Problem to work on —
Copy out each line below in which the string "Training" appears.

Input data —

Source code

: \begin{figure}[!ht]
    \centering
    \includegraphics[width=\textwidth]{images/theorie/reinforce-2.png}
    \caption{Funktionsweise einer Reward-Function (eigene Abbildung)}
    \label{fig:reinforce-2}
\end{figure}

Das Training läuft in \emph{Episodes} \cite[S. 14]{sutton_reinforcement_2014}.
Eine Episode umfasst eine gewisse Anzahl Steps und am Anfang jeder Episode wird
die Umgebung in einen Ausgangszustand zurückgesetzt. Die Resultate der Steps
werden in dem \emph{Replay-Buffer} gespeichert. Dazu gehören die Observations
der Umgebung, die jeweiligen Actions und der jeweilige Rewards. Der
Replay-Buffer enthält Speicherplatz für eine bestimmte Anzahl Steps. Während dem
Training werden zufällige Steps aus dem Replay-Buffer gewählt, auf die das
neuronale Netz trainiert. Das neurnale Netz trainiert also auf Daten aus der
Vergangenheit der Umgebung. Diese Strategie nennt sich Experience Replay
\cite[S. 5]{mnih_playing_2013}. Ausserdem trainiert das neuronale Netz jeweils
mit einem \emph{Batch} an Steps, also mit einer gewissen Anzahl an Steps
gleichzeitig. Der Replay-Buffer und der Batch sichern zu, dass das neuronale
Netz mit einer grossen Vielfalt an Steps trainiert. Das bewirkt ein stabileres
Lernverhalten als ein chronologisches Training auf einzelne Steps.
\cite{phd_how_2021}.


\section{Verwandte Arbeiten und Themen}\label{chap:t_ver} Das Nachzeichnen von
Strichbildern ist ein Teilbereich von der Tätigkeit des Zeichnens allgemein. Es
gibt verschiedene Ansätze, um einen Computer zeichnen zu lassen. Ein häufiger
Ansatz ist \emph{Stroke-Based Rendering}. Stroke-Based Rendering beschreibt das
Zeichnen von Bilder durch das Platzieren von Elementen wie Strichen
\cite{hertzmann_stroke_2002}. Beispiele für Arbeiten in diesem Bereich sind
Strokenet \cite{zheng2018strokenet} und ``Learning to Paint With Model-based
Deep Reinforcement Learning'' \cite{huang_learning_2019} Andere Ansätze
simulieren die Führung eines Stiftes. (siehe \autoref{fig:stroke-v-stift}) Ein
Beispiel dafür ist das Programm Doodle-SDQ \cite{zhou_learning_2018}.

Task result —
Das Training läuft in \emph{Episodes} \cite[S. 14]{sutton_reinforcement_2014}.
Training werden zufällige Steps aus dem Replay-Buffer gewählt, auf die das
Lernverhalten als ein chronologisches Training auf einzelne Steps.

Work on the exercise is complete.